• [Exercise directions]: Write out the data that follows exactly, keeping every picture out.

• [Data records]:
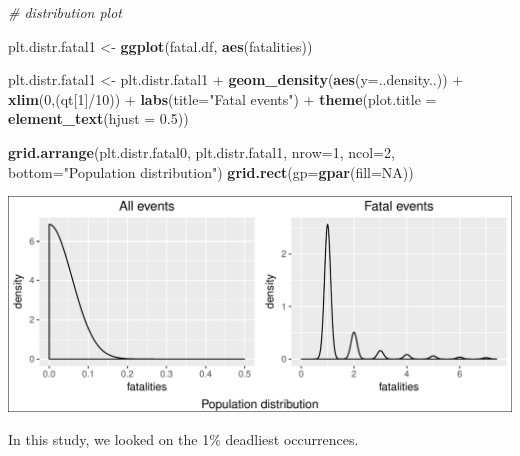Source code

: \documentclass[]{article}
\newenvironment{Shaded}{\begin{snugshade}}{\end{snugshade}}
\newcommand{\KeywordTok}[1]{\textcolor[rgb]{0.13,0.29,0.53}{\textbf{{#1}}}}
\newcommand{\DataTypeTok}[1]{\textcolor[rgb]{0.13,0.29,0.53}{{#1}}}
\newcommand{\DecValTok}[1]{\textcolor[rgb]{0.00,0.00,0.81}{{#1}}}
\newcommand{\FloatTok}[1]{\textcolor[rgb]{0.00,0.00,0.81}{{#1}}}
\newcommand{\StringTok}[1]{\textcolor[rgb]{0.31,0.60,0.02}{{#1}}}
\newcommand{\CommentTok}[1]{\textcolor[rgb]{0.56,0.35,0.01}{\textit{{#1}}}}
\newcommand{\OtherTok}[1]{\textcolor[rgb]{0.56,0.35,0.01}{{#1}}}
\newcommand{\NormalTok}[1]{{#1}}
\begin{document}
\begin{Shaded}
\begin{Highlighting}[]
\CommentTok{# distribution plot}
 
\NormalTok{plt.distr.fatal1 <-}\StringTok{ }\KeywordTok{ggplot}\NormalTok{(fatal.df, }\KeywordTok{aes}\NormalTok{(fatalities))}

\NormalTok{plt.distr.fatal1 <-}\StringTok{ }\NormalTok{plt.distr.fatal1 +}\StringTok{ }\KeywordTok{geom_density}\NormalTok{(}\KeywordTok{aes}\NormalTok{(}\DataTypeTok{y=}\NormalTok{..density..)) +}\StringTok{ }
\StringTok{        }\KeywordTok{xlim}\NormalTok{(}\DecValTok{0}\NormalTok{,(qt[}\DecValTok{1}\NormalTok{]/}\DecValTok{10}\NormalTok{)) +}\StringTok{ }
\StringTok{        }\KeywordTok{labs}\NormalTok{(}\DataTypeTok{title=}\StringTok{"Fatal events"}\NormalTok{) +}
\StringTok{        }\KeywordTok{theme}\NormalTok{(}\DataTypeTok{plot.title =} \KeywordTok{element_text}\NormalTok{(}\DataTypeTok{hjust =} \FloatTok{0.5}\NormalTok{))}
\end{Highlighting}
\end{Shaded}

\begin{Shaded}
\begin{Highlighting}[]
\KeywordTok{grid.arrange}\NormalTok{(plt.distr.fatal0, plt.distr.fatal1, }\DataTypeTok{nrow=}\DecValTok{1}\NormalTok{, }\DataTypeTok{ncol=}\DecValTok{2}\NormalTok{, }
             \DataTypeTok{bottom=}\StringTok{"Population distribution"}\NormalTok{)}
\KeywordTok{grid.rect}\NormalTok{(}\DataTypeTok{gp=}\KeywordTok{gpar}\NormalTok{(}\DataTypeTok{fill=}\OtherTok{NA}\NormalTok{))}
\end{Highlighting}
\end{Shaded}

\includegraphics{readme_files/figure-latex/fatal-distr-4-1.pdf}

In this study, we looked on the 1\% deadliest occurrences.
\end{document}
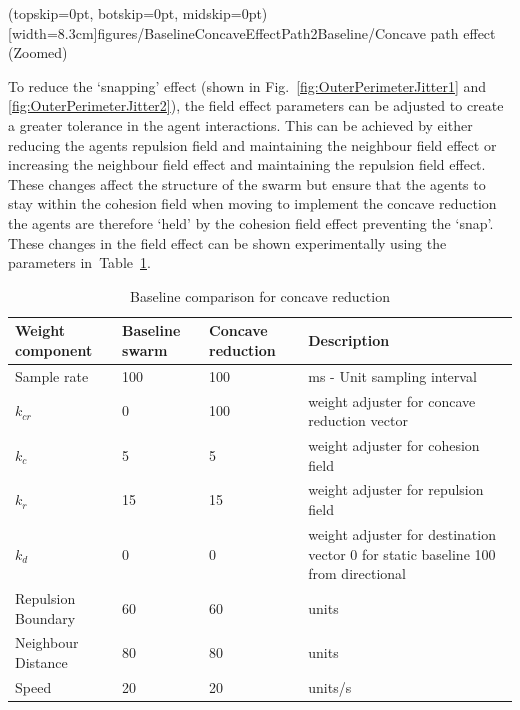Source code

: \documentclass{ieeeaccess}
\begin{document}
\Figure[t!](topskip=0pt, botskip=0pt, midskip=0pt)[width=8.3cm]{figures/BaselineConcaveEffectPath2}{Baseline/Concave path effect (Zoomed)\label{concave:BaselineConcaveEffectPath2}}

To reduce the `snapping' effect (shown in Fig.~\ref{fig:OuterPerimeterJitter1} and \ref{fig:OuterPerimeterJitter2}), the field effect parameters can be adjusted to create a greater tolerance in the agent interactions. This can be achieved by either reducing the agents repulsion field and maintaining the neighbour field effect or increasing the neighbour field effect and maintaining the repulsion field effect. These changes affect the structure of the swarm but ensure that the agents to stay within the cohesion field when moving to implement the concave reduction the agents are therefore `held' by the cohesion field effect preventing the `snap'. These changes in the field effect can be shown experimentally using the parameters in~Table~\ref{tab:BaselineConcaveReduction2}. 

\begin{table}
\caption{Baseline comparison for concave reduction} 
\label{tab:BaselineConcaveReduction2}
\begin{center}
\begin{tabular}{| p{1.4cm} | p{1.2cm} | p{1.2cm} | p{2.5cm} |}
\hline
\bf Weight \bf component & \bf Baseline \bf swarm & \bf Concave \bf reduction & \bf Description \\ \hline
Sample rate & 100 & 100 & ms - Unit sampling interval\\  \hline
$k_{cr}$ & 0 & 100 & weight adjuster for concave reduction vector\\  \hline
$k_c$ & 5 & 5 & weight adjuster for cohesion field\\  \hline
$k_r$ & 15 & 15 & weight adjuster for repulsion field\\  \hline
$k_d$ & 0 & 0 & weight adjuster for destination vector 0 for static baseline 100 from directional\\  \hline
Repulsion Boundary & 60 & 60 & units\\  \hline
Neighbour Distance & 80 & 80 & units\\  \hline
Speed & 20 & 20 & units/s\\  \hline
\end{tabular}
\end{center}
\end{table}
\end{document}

• [Solution for this problem]:
Source code

: \documentclass[]{article}
\newenvironment{Shaded}{\begin{snugshade}}{\end{snugshade}}
\newcommand{\KeywordTok}[1]{\textcolor[rgb]{0.13,0.29,0.53}{\textbf{{#1}}}}
\newcommand{\DataTypeTok}[1]{\textcolor[rgb]{0.13,0.29,0.53}{{#1}}}
\newcommand{\DecValTok}[1]{\textcolor[rgb]{0.00,0.00,0.81}{{#1}}}
\newcommand{\FloatTok}[1]{\textcolor[rgb]{0.00,0.00,0.81}{{#1}}}
\newcommand{\StringTok}[1]{\textcolor[rgb]{0.31,0.60,0.02}{{#1}}}
\newcommand{\CommentTok}[1]{\textcolor[rgb]{0.56,0.35,0.01}{\textit{{#1}}}}
\newcommand{\OtherTok}[1]{\textcolor[rgb]{0.56,0.35,0.01}{{#1}}}
\newcommand{\NormalTok}[1]{{#1}}
\begin{document}
\begin{Shaded}
\begin{Highlighting}[]
\CommentTok{# distribution plot}
 
\NormalTok{plt.distr.fatal1 <-}\StringTok{ }\KeywordTok{ggplot}\NormalTok{(fatal.df, }\KeywordTok{aes}\NormalTok{(fatalities))}

\NormalTok{plt.distr.fatal1 <-}\StringTok{ }\NormalTok{plt.distr.fatal1 +}\StringTok{ }\KeywordTok{geom_density}\NormalTok{(}\KeywordTok{aes}\NormalTok{(}\DataTypeTok{y=}\NormalTok{..density..)) +}\StringTok{ }
\StringTok{        }\KeywordTok{xlim}\NormalTok{(}\DecValTok{0}\NormalTok{,(qt[}\DecValTok{1}\NormalTok{]/}\DecValTok{10}\NormalTok{)) +}\StringTok{ }
\StringTok{        }\KeywordTok{labs}\NormalTok{(}\DataTypeTok{title=}\StringTok{"Fatal events"}\NormalTok{) +}
\StringTok{        }\KeywordTok{theme}\NormalTok{(}\DataTypeTok{plot.title =} \KeywordTok{element_text}\NormalTok{(}\DataTypeTok{hjust =} \FloatTok{0.5}\NormalTok{))}
\end{Highlighting}
\end{Shaded}

\begin{Shaded}
\begin{Highlighting}[]
\KeywordTok{grid.arrange}\NormalTok{(plt.distr.fatal0, plt.distr.fatal1, }\DataTypeTok{nrow=}\DecValTok{1}\NormalTok{, }\DataTypeTok{ncol=}\DecValTok{2}\NormalTok{, }
             \DataTypeTok{bottom=}\StringTok{"Population distribution"}\NormalTok{)}
\KeywordTok{grid.rect}\NormalTok{(}\DataTypeTok{gp=}\KeywordTok{gpar}\NormalTok{(}\DataTypeTok{fill=}\OtherTok{NA}\NormalTok{))}
\end{Highlighting}
\end{Shaded}

\includegraphics{readme_files/figure-latex/fatal-distr-4-1.pdf}

In this study, we looked on the 1\% deadliest occurrences.
\end{document}
Source code

: \documentclass{ieeeaccess}
\begin{document}
\Figure[t!](topskip=0pt, botskip=0pt, midskip=0pt)[width=8.3cm]{figures/BaselineConcaveEffectPath2}{Baseline/Concave path effect (Zoomed)\label{concave:BaselineConcaveEffectPath2}}

To reduce the `snapping' effect (shown in Fig.~\ref{fig:OuterPerimeterJitter1} and \ref{fig:OuterPerimeterJitter2}), the field effect parameters can be adjusted to create a greater tolerance in the agent interactions. This can be achieved by either reducing the agents repulsion field and maintaining the neighbour field effect or increasing the neighbour field effect and maintaining the repulsion field effect. These changes affect the structure of the swarm but ensure that the agents to stay within the cohesion field when moving to implement the concave reduction the agents are therefore `held' by the cohesion field effect preventing the `snap'. These changes in the field effect can be shown experimentally using the parameters in~Table~\ref{tab:BaselineConcaveReduction2}. 

\begin{table}
\caption{Baseline comparison for concave reduction} 
\label{tab:BaselineConcaveReduction2}
\begin{center}
\begin{tabular}{| p{1.4cm} | p{1.2cm} | p{1.2cm} | p{2.5cm} |}
\hline
\bf Weight \bf component & \bf Baseline \bf swarm & \bf Concave \bf reduction & \bf Description \\ \hline
Sample rate & 100 & 100 & ms - Unit sampling interval\\  \hline
$k_{cr}$ & 0 & 100 & weight adjuster for concave reduction vector\\  \hline
$k_c$ & 5 & 5 & weight adjuster for cohesion field\\  \hline
$k_r$ & 15 & 15 & weight adjuster for repulsion field\\  \hline
$k_d$ & 0 & 0 & weight adjuster for destination vector 0 for static baseline 100 from directional\\  \hline
Repulsion Boundary & 60 & 60 & units\\  \hline
Neighbour Distance & 80 & 80 & units\\  \hline
Speed & 20 & 20 & units/s\\  \hline
\end{tabular}
\end{center}
\end{table}
\end{document}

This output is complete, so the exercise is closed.